Tucson's head coach Eric Langford tries to keep the sold out crowd in the game with the Badgers trying to close the gap on Perry in the fourth quarter of their 6A state semifinal in Tucson on March 4, 2026.
Babic made one and missed one. Tucson had an opening.
Flores got a look from 3 and missed. Senior guard Tavion Okougbo swiped the rebound. Langford called a timeout with 6.6 seconds left.
Flores got one more chance. He launched a contested 3 from the right corner. It bounded off the rim. Babic snared the rebound. Game over.
“We went down, but ... we work too hard to just go out like that at home,” Cunningham-Hiadzi said. “So chip away, chip away, try to get back. We got back. But they're a good team.
“Coming back from down 14 against a good team like that is difficult. But I'm proud of my team. I'm proud of myself. I’m proud of how far we came.”
'A good ride'
Tucson last won a state championship in boys basketball in 1969. That was also the last time the Badgers reached the title game. Advancing to the semifinals was a big enough deal that the school had “Final Four” T-shirts made to commemorate the achievement.
Tucson's Jaylan Knight (11) and the Badgers head off the court after coming up just short to Perry, 69-64, in the 6A state semifinal in Tucson on March 4, 2026.
Langford played at Tucson High in the late 1980s and early '90s on teams he described as “stacked.” His senior season, 1991, ended with a blown lead in the playoffs against Mesa Mountain View. That hurt a lot more than this.
“Tonight's not heartbreaking for me,” Langford said. “It's an enjoyable night for me. We had the whole city out here.
“Heartbreak is when you lose a game up 24 and we don't use a timeout in '91. That's heartbreak. This one's a good ride.”
It was also excruciatingly close to going the other way — an ending Langford has experienced all too many times.
His 2021-22 and '22-23 teams lost their final games by one point. His 2023-24 squad dropped its finale by two points. Last year’s team lost by six points to Mesa, which ended up as the 6A runner-up.
Before Langford’s arrival in June 2020, the Badgers were lucky to make the state playoffs, let alone advance in them.
Tucson's Malaki Cunningham-Hiadzi (22) elevates for the jumper under pressure late against Perry in their 6A state semifinal in Tucson on March 4, 2026.
“Everybody says we're the hardest-playing team in Arizona, and I agree with them,” Langford said.
“We don't have five-stars. We don't have four-stars. We don't have nobody walking in the door that’s 6-8, 250. Our tallest players are 6-5, 6-4, and they know they have to battle.”
The Badgers battled until the final seconds Wednesday night. That’s why there were satisfied smiles afterward instead of tears. That’s why Langford delivered an uplifting speech in the locker room.
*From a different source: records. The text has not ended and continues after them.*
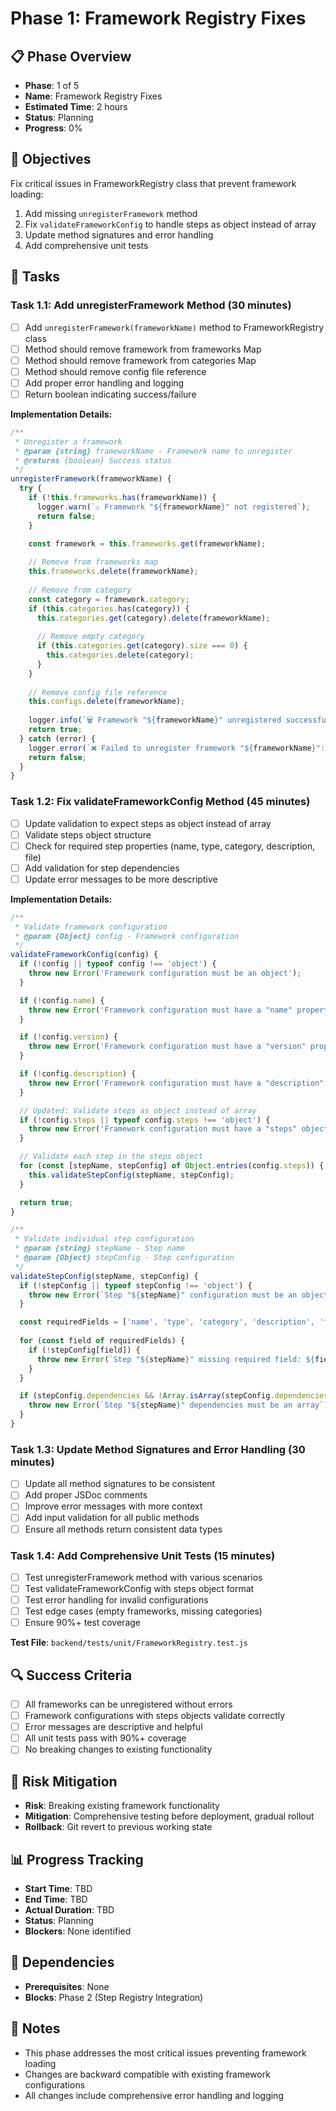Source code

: # Phase 1: Framework Registry Fixes

## 📋 Phase Overview
- **Phase**: 1 of 5
- **Name**: Framework Registry Fixes
- **Estimated Time**: 2 hours
- **Status**: Planning
- **Progress**: 0%

## 🎯 Objectives
Fix critical issues in FrameworkRegistry class that prevent framework loading:
1. Add missing `unregisterFramework` method
2. Fix `validateFrameworkConfig` to handle steps as object instead of array
3. Update method signatures and error handling
4. Add comprehensive unit tests

## 📝 Tasks

### Task 1.1: Add unregisterFramework Method (30 minutes)
- [ ] Add `unregisterFramework(frameworkName)` method to FrameworkRegistry class
- [ ] Method should remove framework from frameworks Map
- [ ] Method should remove framework from categories Map
- [ ] Method should remove config file reference
- [ ] Add proper error handling and logging
- [ ] Return boolean indicating success/failure

**Implementation Details:**
```javascript
/**
 * Unregister a framework
 * @param {string} frameworkName - Framework name to unregister
 * @returns {boolean} Success status
 */
unregisterFramework(frameworkName) {
  try {
    if (!this.frameworks.has(frameworkName)) {
      logger.warn(`⚠️ Framework "${frameworkName}" not registered`);
      return false;
    }

    const framework = this.frameworks.get(frameworkName);
    
    // Remove from frameworks map
    this.frameworks.delete(frameworkName);
    
    // Remove from category
    const category = framework.category;
    if (this.categories.has(category)) {
      this.categories.get(category).delete(frameworkName);
      
      // Remove empty category
      if (this.categories.get(category).size === 0) {
        this.categories.delete(category);
      }
    }
    
    // Remove config file reference
    this.configs.delete(frameworkName);
    
    logger.info(`🗑️ Framework "${frameworkName}" unregistered successfully`);
    return true;
  } catch (error) {
    logger.error(`❌ Failed to unregister framework "${frameworkName}":`, error.message);
    return false;
  }
}
```

### Task 1.2: Fix validateFrameworkConfig Method (45 minutes)
- [ ] Update validation to expect steps as object instead of array
- [ ] Validate steps object structure
- [ ] Check for required step properties (name, type, category, description, file)
- [ ] Add validation for step dependencies
- [ ] Update error messages to be more descriptive

**Implementation Details:**
```javascript
/**
 * Validate framework configuration
 * @param {Object} config - Framework configuration
 */
validateFrameworkConfig(config) {
  if (!config || typeof config !== 'object') {
    throw new Error('Framework configuration must be an object');
  }

  if (!config.name) {
    throw new Error('Framework configuration must have a "name" property');
  }

  if (!config.version) {
    throw new Error('Framework configuration must have a "version" property');
  }

  if (!config.description) {
    throw new Error('Framework configuration must have a "description" property');
  }

  // Updated: Validate steps as object instead of array
  if (!config.steps || typeof config.steps !== 'object') {
    throw new Error('Framework configuration must have a "steps" object');
  }

  // Validate each step in the steps object
  for (const [stepName, stepConfig] of Object.entries(config.steps)) {
    this.validateStepConfig(stepName, stepConfig);
  }

  return true;
}

/**
 * Validate individual step configuration
 * @param {string} stepName - Step name
 * @param {Object} stepConfig - Step configuration
 */
validateStepConfig(stepName, stepConfig) {
  if (!stepConfig || typeof stepConfig !== 'object') {
    throw new Error(`Step "${stepName}" configuration must be an object`);
  }

  const requiredFields = ['name', 'type', 'category', 'description', 'file'];
  
  for (const field of requiredFields) {
    if (!stepConfig[field]) {
      throw new Error(`Step "${stepName}" missing required field: ${field}`);
    }
  }

  if (stepConfig.dependencies && !Array.isArray(stepConfig.dependencies)) {
    throw new Error(`Step "${stepName}" dependencies must be an array`);
  }
}
```

### Task 1.3: Update Method Signatures and Error Handling (30 minutes)
- [ ] Update all method signatures to be consistent
- [ ] Add proper JSDoc comments
- [ ] Improve error messages with more context
- [ ] Add input validation for all public methods
- [ ] Ensure all methods return consistent data types

### Task 1.4: Add Comprehensive Unit Tests (15 minutes)
- [ ] Test unregisterFramework method with various scenarios
- [ ] Test validateFrameworkConfig with steps object format
- [ ] Test error handling for invalid configurations
- [ ] Test edge cases (empty frameworks, missing categories)
- [ ] Ensure 90%+ test coverage

**Test File**: `backend/tests/unit/FrameworkRegistry.test.js`

## 🔍 Success Criteria
- [ ] All frameworks can be unregistered without errors
- [ ] Framework configurations with steps objects validate correctly
- [ ] Error messages are descriptive and helpful
- [ ] All unit tests pass with 90%+ coverage
- [ ] No breaking changes to existing functionality

## 🚨 Risk Mitigation
- **Risk**: Breaking existing framework functionality
- **Mitigation**: Comprehensive testing before deployment, gradual rollout
- **Rollback**: Git revert to previous working state

## 📊 Progress Tracking
- **Start Time**: TBD
- **End Time**: TBD
- **Actual Duration**: TBD
- **Status**: Planning
- **Blockers**: None identified

## 🔗 Dependencies
- **Prerequisites**: None
- **Blocks**: Phase 2 (Step Registry Integration)

## 📝 Notes
- This phase addresses the most critical issues preventing framework loading
- Changes are backward compatible with existing framework configurations
- All changes include comprehensive error handling and logging
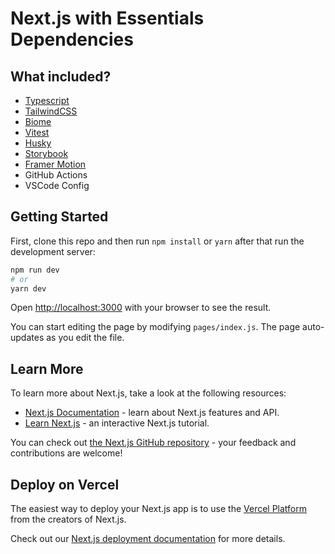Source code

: # Next.js with Essentials Dependencies

## What included?

- [Typescript](https://typescript.org/)
- [TailwindCSS](https://tailwindcss.com)
- [Biome](https://biomejs.dev)
- [Vitest](https://vitest.dev)
- [Husky](https://typicode.github.io/husky/)
- [Storybook](https://storybook.js.org)
- [Framer Motion](https://www.framer.com/motion/)
- GitHub Actions
- VSCode Config

## Getting Started

First, clone this repo and then run `npm install` or `yarn` after that run the development server:

```bash
npm run dev
# or
yarn dev
```

Open [http://localhost:3000](http://localhost:3000) with your browser to see the result.

You can start editing the page by modifying `pages/index.js`. The page auto-updates as you edit the file.

## Learn More

To learn more about Next.js, take a look at the following resources:

- [Next.js Documentation](https://nextjs.org/docs) - learn about Next.js features and API.
- [Learn Next.js](https://nextjs.org/learn) - an interactive Next.js tutorial.

You can check out [the Next.js GitHub repository](https://github.com/vercel/next.js/) - your feedback and contributions are welcome!

## Deploy on Vercel

The easiest way to deploy your Next.js app is to use the [Vercel Platform](https://vercel.com/import?utm_medium=default-template&filter=next.js&utm_source=create-next-app&utm_campaign=create-next-app-readme) from the creators of Next.js.

Check out our [Next.js deployment documentation](https://nextjs.org/docs/deployment) for more details.
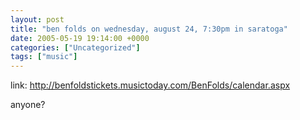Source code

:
 ```yaml
---
layout: post
title: "ben folds on wednesday, august 24, 7:30pm in saratoga"
date: 2005-05-19 19:14:00 +0000
categories: ["Uncategorized"]
tags: ["music"]
---
```


link: http://benfoldstickets.musictoday.com/BenFolds/calendar.aspx

anyone?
“His message was just keep your heads high,” Cunningham-Hiadzi said. “For us seniors, don't take this as something to get down about. And then to our younger guys, they just gotta keep on working.
"This wasn’t an accident that we got here. We got here because of countless hours that we put in these gyms — Saturday practices, offseason when we shouldn't even be here.
“This is our first year that we've got this far. ... It didn't really even kick in until last night. I was like, ‘We're really doing something. We're really here.’
“The goal was to be at that Coliseum on Saturday. But God had different plans.”